OK, they’re not like the red weed in War of the Worlds. Bugger.

But they are everywhere. It’s become the new socially permissible form of littering for the otherwise guilt-wracked middle classes. I blame the Metro. For those of you out in the Shires, the Metro is the free morning London newspaper spewed out by Associated Newspapers. Every morning Tube stations are stacked with the things and those too tight or intellectually bereft to read a proper newspaper pick them up to glean some lame rehashing of the news.

And then, because they’re free and have no value beyond that one quick read, the commuters of London abandon them. Tube trains are smothered in them. Generally they’re folded and placed over air vents behind the seats, so we can all die of heat exhaustion and the smell of farts.

This could be interpreted as a form of knowledge-sharing – like those schemes where people finish a book and then leave it somewhere public for someone else to enjoy. Except everyone who wants to read the Metro has already picked up their freebie, so our tube trains become transporters of vast amounts of substandard journalism. You’d hope they now terminate at paper recycling facilities, but know that, in fact, they’re cleared out by unfortunate minimum wage functionaries and added to our nation’s burgeoning landfill.

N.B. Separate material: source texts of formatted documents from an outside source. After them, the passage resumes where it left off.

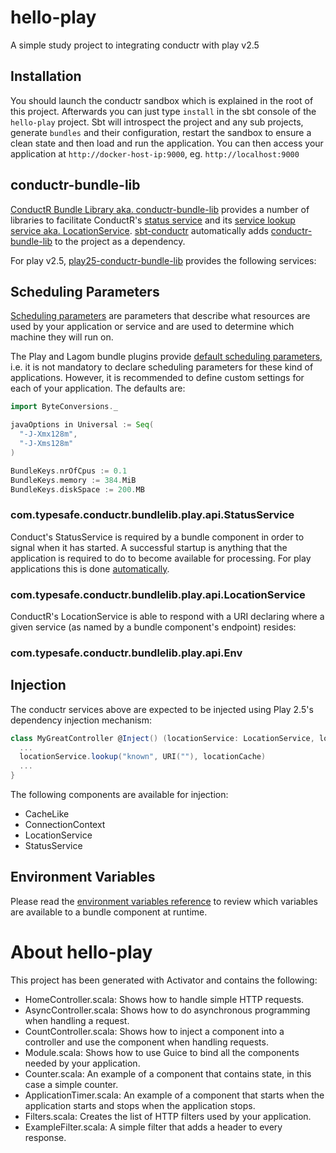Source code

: # hello-play
A simple study project to integrating conductr with play v2.5

## Installation
You should launch the conductr sandbox which is explained in the root of this project.
Afterwards you can just type `install` in the sbt console of the `hello-play` project.
Sbt will introspect the project and any sub projects, generate `bundles` and their configuration,
restart the sandbox to ensure a clean state and then load and run the application.
You can then access your application at `http://docker-host-ip:9000`, eg. `http://localhost:9000`

## conductr-bundle-lib
[ConductR Bundle Library aka. conductr-bundle-lib](https://github.com/typesafehub/conductr-lib) provides a number of libraries to facilitate ConductR's [status service](https://github.com/typesafehub/conductr-lib#status-service) and its [service lookup service aka. LocationService](https://github.com/typesafehub/conductr-lib#location-service). [sbt-conductr](https://github.com/typesafehub/sbt-conductr) automatically adds [conductr-bundle-lib](https://github.com/typesafehub/conductr-lib) to the project as a dependency.

For play v2.5, [play25-conductr-bundle-lib](https://github.com/typesafehub/conductr-lib#play25-conductr-bundle-lib) provides the following services:

## Scheduling Parameters
[Scheduling parameters](http://conductr.lightbend.com/docs/1.1.x/CreatingBundles#Producing-a-bundle) are parameters that describe what resources are used by your application or service and are used
to determine which machine they will run on.

The Play and Lagom bundle plugins provide [default scheduling parameters](https://github.com/typesafehub/sbt-conductr/blob/master/README.md#scheduling-parameters), i.e. it is not mandatory to declare scheduling parameters for
these kind of applications. However, it is recommended to define custom settings for each of your application. The defaults are:

```scala
import ByteConversions._

javaOptions in Universal := Seq(
  "-J-Xmx128m",
  "-J-Xms128m"
)

BundleKeys.nrOfCpus := 0.1
BundleKeys.memory := 384.MiB
BundleKeys.diskSpace := 200.MB
```

### com.typesafe.conductr.bundlelib.play.api.StatusService
Conduct's StatusService is required by a bundle component in order to signal when it has started. A successful startup is anything that the application is required to do to become available for processing. For play applications this is done [automatically](http://conductr.lightbend.com/docs/1.1.x/DevQuickStart#Signaling-application-state).

### com.typesafe.conductr.bundlelib.play.api.LocationService 
ConductR's LocationService is able to respond with a URI declaring where a given service (as named by a bundle component's endpoint) resides:

### com.typesafe.conductr.bundlelib.play.api.Env

## Injection
The conductr services above are expected to be injected using Play 2.5's dependency injection mechanism:

```scala
class MyGreatController @Inject() (locationService: LocationService, locationCache: CacheLike) extends Controller {
  ...
  locationService.lookup("known", URI(""), locationCache)
  ...
}
```

The following components are available for injection:

- CacheLike
- ConnectionContext
- LocationService
- StatusService

## Environment Variables
Please read the [environment variables reference](http://conductr.lightbend.com/docs/1.1.x/BundleEnvironmentVariables#Standard-environment-variables) to review which variables are available to a bundle component at runtime.

# About hello-play
This project has been generated with Activator and contains the following:

- HomeController.scala: Shows how to handle simple HTTP requests.
- AsyncController.scala: Shows how to do asynchronous programming when handling a request.
- CountController.scala: Shows how to inject a component into a controller and use the component when handling requests.
- Module.scala: Shows how to use Guice to bind all the components needed by your application.
- Counter.scala: An example of a component that contains state, in this case a simple counter.
- ApplicationTimer.scala: An example of a component that starts when the application starts and stops when the application stops.
- Filters.scala: Creates the list of HTTP filters used by your application.
- ExampleFilter.scala: A simple filter that adds a header to every response.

London Underground has a deal with Associated over the distribution of the Metro on the tube. You’d hope it includes the extra man-hours spent by London Underground workers removing copies of the Metro from ticket barriers and platform seating. Again it’s inevitable this wasn’t ever factored into the agreement. What did they think? That Londoners would take the fucking things home and recycle them? It’s not as if Londoners are the filthiest, least civic-minded, people on Earth is it?

Now, because the Metro opened up the way, all newspapers are discarded in a similar fashion. I don’t think this is as anti-social as the other London littering favourite – leaving your chewed ‘Dixie/Cottage/Alabama’ chicken bone and sinew detritus to rot decorously at the bus shelter – but is it really that far off?